Based on this great tutorial: https://www.analyticsvidhya.com/blog/2016/01/complete-tutorial-learn-data-science-python-scratch-2/
From the challange hosted at: https://datahack.analyticsvidhya.com/contest/practice-problem-loan-prediction-iii/
Dream Housing Finance company deals in all home loans. They have presence across all urban, semi urban and rural areas. Customer first apply for home loan after that company validates the customer eligibility for loan.
The company wants to automate the loan eligibility process (real time) based on customer detail provided while filling online application form. These details are Gender, Marital Status, Education, Number of Dependents, Income, Loan Amount, Credit History and others. To automate this process, they have given a problem to identify the customers segments, those are eligible for loan amount so that they can specifically target these customers. Here they have provided a partial data set.
Variable | Description |
---|---|
Loan_ID | Unique Loan ID |
Gender | Male/ Female |
Married | Applicant married (Y/N) |
Dependents | Number of dependents |
Education | Applicant Education (Graduate/ Under Graduate) |
Self_Employed | Self employed (Y/N) |
ApplicantIncome | Applicant income |
CoapplicantIncome | Coapplicant income |
LoanAmount | Loan amount in thousands |
Loan_Amount_Term | Term of loan in months |
Credit_History | credit history meets guidelines |
Property_Area | Urban/ Semi Urban/ Rural |
Loan_Status | Loan approved (Y/N) |
Evaluation Metric is accuracy i.e. percentage of loan approval you correctly predict.
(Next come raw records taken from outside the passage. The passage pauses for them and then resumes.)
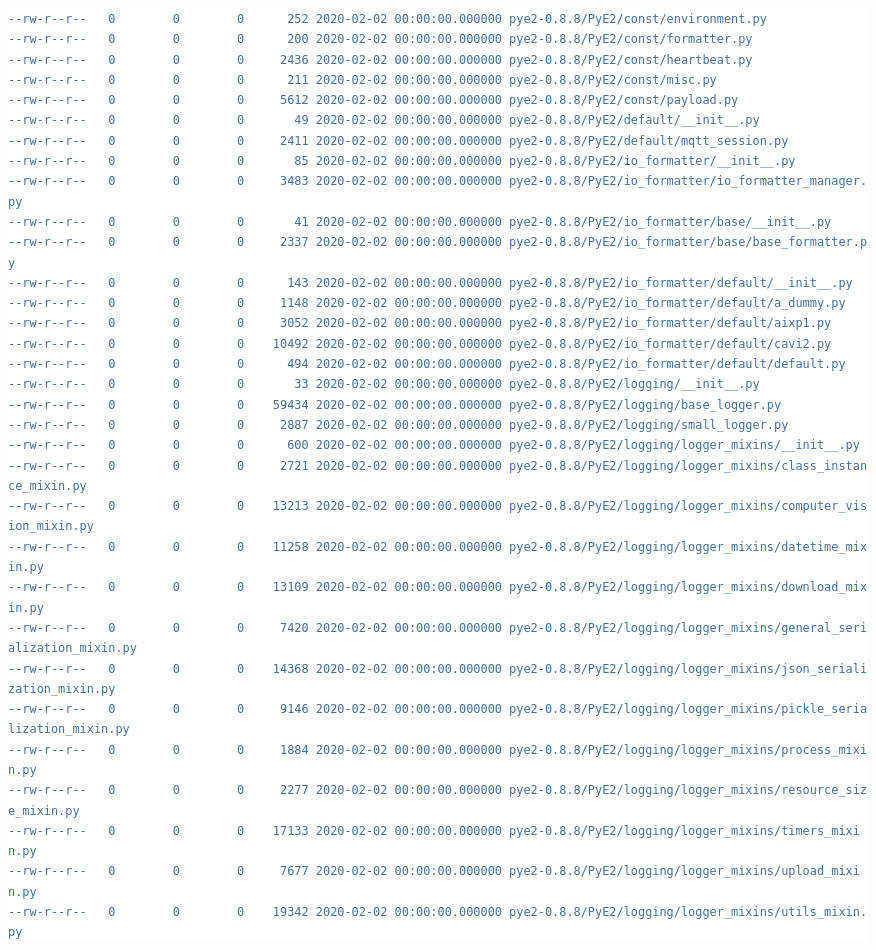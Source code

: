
 ```diff
--rw-r--r--   0        0        0      252 2020-02-02 00:00:00.000000 pye2-0.8.8/PyE2/const/environment.py
--rw-r--r--   0        0        0      200 2020-02-02 00:00:00.000000 pye2-0.8.8/PyE2/const/formatter.py
--rw-r--r--   0        0        0     2436 2020-02-02 00:00:00.000000 pye2-0.8.8/PyE2/const/heartbeat.py
--rw-r--r--   0        0        0      211 2020-02-02 00:00:00.000000 pye2-0.8.8/PyE2/const/misc.py
--rw-r--r--   0        0        0     5612 2020-02-02 00:00:00.000000 pye2-0.8.8/PyE2/const/payload.py
--rw-r--r--   0        0        0       49 2020-02-02 00:00:00.000000 pye2-0.8.8/PyE2/default/__init__.py
--rw-r--r--   0        0        0     2411 2020-02-02 00:00:00.000000 pye2-0.8.8/PyE2/default/mqtt_session.py
--rw-r--r--   0        0        0       85 2020-02-02 00:00:00.000000 pye2-0.8.8/PyE2/io_formatter/__init__.py
--rw-r--r--   0        0        0     3483 2020-02-02 00:00:00.000000 pye2-0.8.8/PyE2/io_formatter/io_formatter_manager.py
--rw-r--r--   0        0        0       41 2020-02-02 00:00:00.000000 pye2-0.8.8/PyE2/io_formatter/base/__init__.py
--rw-r--r--   0        0        0     2337 2020-02-02 00:00:00.000000 pye2-0.8.8/PyE2/io_formatter/base/base_formatter.py
--rw-r--r--   0        0        0      143 2020-02-02 00:00:00.000000 pye2-0.8.8/PyE2/io_formatter/default/__init__.py
--rw-r--r--   0        0        0     1148 2020-02-02 00:00:00.000000 pye2-0.8.8/PyE2/io_formatter/default/a_dummy.py
--rw-r--r--   0        0        0     3052 2020-02-02 00:00:00.000000 pye2-0.8.8/PyE2/io_formatter/default/aixp1.py
--rw-r--r--   0        0        0    10492 2020-02-02 00:00:00.000000 pye2-0.8.8/PyE2/io_formatter/default/cavi2.py
--rw-r--r--   0        0        0      494 2020-02-02 00:00:00.000000 pye2-0.8.8/PyE2/io_formatter/default/default.py
--rw-r--r--   0        0        0       33 2020-02-02 00:00:00.000000 pye2-0.8.8/PyE2/logging/__init__.py
--rw-r--r--   0        0        0    59434 2020-02-02 00:00:00.000000 pye2-0.8.8/PyE2/logging/base_logger.py
--rw-r--r--   0        0        0     2887 2020-02-02 00:00:00.000000 pye2-0.8.8/PyE2/logging/small_logger.py
--rw-r--r--   0        0        0      600 2020-02-02 00:00:00.000000 pye2-0.8.8/PyE2/logging/logger_mixins/__init__.py
--rw-r--r--   0        0        0     2721 2020-02-02 00:00:00.000000 pye2-0.8.8/PyE2/logging/logger_mixins/class_instance_mixin.py
--rw-r--r--   0        0        0    13213 2020-02-02 00:00:00.000000 pye2-0.8.8/PyE2/logging/logger_mixins/computer_vision_mixin.py
--rw-r--r--   0        0        0    11258 2020-02-02 00:00:00.000000 pye2-0.8.8/PyE2/logging/logger_mixins/datetime_mixin.py
--rw-r--r--   0        0        0    13109 2020-02-02 00:00:00.000000 pye2-0.8.8/PyE2/logging/logger_mixins/download_mixin.py
--rw-r--r--   0        0        0     7420 2020-02-02 00:00:00.000000 pye2-0.8.8/PyE2/logging/logger_mixins/general_serialization_mixin.py
--rw-r--r--   0        0        0    14368 2020-02-02 00:00:00.000000 pye2-0.8.8/PyE2/logging/logger_mixins/json_serialization_mixin.py
--rw-r--r--   0        0        0     9146 2020-02-02 00:00:00.000000 pye2-0.8.8/PyE2/logging/logger_mixins/pickle_serialization_mixin.py
--rw-r--r--   0        0        0     1884 2020-02-02 00:00:00.000000 pye2-0.8.8/PyE2/logging/logger_mixins/process_mixin.py
--rw-r--r--   0        0        0     2277 2020-02-02 00:00:00.000000 pye2-0.8.8/PyE2/logging/logger_mixins/resource_size_mixin.py
--rw-r--r--   0        0        0    17133 2020-02-02 00:00:00.000000 pye2-0.8.8/PyE2/logging/logger_mixins/timers_mixin.py
--rw-r--r--   0        0        0     7677 2020-02-02 00:00:00.000000 pye2-0.8.8/PyE2/logging/logger_mixins/upload_mixin.py
--rw-r--r--   0        0        0    19342 2020-02-02 00:00:00.000000 pye2-0.8.8/PyE2/logging/logger_mixins/utils_mixin.py
```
You may upload the solution in the format of "sample_submission.csv"
To begin, start iPython interface in Inline Pylab mode by typing following on your terminal / windows command prompt:
In [1]:
%pylab inline
This opens up iPython notebook in pylab environment, which has a few useful libraries already imported. Also, you will be able to plot your data inline, which makes this a really good environment for interactive data analysis. You can check whether the environment has loaded correctly, by typing the following command (and getting the output as seen in the figure below):
In [2]:
plot(arange(5))
Out[2]:
Following are the libraries we will use during this task:
Please note that you do not need to import matplotlib and numpy because of Pylab environment. I have still kept them in the code, in case you use the code in a different environment.
In [3]:
import pandas as pd
import numpy as np
import matplotlib as plt
After importing the library, you read the dataset using function read_csv(). The file is assumed to be downloaded from the moodle to the data folder in your working directory.
In [4]:
df = pd.read_csv("./data/train.csv") #Reading the dataset in a dataframe using Pandas
test_df = pd.read_csv("./data/test.csv") #Reading the dataset in a dataframe using Pandas
Once you have read the dataset, you can have a look at few top rows by using the function head()
In [5]:
df.head(10)
Out[5]:
This should print 10 rows. Alternately, you can also look at more rows by printing the dataset.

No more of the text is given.